How can we maintain a balance between the need for self-defense and the risk of mirroring the same aggression we are fighting against? Can we respect each other's differences, stand firm in our own beliefs, and protect individual freedoms without infringing on the rights of others?
In CLAP & SLAP, these questions are explored through bodily and physical language: the two performers meet in brutal clashes, attempting to overpower each other, but also in moments of vulnerable interaction. On stage, a dialogue unfolds that fluctuates between combat and play, silence and sound, rejection and trust. The audience witnesses how the tension between confrontation and cooperation constantly shifts. Without promises of reconciliation, but without simple enemy images.
The restless balance mirrors the complex and paralyzing tension that arose in Eastern Europe – especially between Lithuania and Belarus – after Russia's full-scale invasion of Ukraine on February 24, 2022. The conflict is examined through historical, political, geographical, and social perspectives, but also through the personal experiences of Lisičkinaitė and Shugaleev.
As a politically engaged participant in the Belarusian revolution of 2020, Shugaleev took part in protests in Belarus, while Lisičkinaitė stood outside the embassy in Vilnius.
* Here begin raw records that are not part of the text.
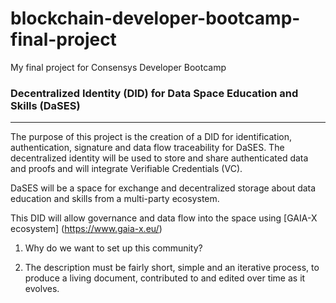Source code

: # blockchain-developer-bootcamp-final-project
My final project for Consensys Developer Bootcamp

### Decentralized Identity (DID) for Data Space Education and Skills (DaSES)

--- 

The purpose of this project is the creation of a DID for identification, authentication, signature and data flow traceability for DaSES.
The decentralized identity will be used to store and share authenticated data and proofs and will integrate Verifiable Credentials (VC).

DaSES will be a space for exchange and decentralized storage about data education and skills from a multi-party ecosystem.

This DID will allow governance and data flow into the space using [GAIA-X ecosystem] (https://www.gaia-x.eu/)

1. Why do we want to set up this community?

2. The description must be fairly short, simple and an iterative process, to produce a living document, contributed to and edited over time as it evolves.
Shugaleev was forced to leave his homeland; Lisičkinaitė chose to refrain from collaborating with Russian-speaking artists.
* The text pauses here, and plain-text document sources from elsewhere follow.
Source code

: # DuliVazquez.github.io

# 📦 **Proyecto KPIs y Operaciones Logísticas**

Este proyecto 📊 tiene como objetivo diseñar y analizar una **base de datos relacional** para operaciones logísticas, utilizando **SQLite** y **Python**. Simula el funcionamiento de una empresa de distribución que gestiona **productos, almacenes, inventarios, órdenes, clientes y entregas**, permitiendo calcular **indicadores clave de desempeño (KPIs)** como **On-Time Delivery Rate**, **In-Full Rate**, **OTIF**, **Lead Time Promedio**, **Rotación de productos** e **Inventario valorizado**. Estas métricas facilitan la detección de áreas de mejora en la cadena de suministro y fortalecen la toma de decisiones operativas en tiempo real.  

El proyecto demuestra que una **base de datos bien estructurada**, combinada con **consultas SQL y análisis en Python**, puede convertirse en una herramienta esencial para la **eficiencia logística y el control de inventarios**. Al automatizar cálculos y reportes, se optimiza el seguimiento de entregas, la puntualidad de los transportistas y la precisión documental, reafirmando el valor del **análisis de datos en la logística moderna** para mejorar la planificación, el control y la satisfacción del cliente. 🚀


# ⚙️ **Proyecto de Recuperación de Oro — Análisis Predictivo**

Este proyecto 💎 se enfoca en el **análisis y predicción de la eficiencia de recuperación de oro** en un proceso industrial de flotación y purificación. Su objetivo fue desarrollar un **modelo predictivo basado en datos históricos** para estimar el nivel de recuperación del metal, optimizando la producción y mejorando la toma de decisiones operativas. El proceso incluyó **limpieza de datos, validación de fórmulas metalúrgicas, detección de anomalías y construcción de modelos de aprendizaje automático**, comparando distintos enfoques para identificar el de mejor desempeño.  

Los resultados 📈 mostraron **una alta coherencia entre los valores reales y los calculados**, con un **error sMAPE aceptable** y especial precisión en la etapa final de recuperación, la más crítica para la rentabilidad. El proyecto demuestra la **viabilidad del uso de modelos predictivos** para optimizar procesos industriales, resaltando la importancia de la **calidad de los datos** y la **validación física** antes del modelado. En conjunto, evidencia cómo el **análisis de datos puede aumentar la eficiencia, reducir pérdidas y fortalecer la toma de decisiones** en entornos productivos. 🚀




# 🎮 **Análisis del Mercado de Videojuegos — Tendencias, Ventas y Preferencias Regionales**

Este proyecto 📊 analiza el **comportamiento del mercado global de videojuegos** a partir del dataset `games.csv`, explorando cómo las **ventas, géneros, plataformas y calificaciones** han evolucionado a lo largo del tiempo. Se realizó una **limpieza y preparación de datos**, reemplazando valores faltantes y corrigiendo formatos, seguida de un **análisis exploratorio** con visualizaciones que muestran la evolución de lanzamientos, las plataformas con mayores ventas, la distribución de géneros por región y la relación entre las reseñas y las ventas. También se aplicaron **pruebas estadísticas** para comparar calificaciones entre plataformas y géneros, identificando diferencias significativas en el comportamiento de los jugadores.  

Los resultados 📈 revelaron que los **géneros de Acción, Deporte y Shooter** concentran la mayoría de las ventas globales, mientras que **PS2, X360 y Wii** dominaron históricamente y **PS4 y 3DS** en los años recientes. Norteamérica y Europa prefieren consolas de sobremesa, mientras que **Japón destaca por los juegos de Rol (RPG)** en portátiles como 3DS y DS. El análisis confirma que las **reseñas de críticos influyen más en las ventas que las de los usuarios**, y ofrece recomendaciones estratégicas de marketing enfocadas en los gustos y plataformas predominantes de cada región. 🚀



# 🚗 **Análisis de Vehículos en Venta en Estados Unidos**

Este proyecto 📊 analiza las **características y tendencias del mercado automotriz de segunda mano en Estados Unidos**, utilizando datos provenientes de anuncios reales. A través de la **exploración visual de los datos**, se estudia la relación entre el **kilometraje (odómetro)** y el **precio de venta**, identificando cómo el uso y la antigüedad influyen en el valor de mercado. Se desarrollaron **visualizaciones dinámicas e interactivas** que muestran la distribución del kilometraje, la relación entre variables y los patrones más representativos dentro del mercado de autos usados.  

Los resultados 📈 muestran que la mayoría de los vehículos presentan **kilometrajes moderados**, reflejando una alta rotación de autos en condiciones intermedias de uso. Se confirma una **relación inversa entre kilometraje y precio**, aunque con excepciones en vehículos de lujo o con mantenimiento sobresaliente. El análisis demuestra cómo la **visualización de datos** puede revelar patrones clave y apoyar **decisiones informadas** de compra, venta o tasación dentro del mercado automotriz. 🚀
Now they meet in a theatrical space that opens for a dialogue seemingly impossible outside of art: a dialogue between fear and the necessity of action, between collective and personal responsibility, between personal tragedy and geopolitical catastrophe.
Without pretending to solve political or military conflicts, the performance seeks to evoke political and philosophical reflection on our ability to distinguish between responsibility and guilt, nationalism and patriotism, self-defense and aggression – between the desire to trust and the need to protect.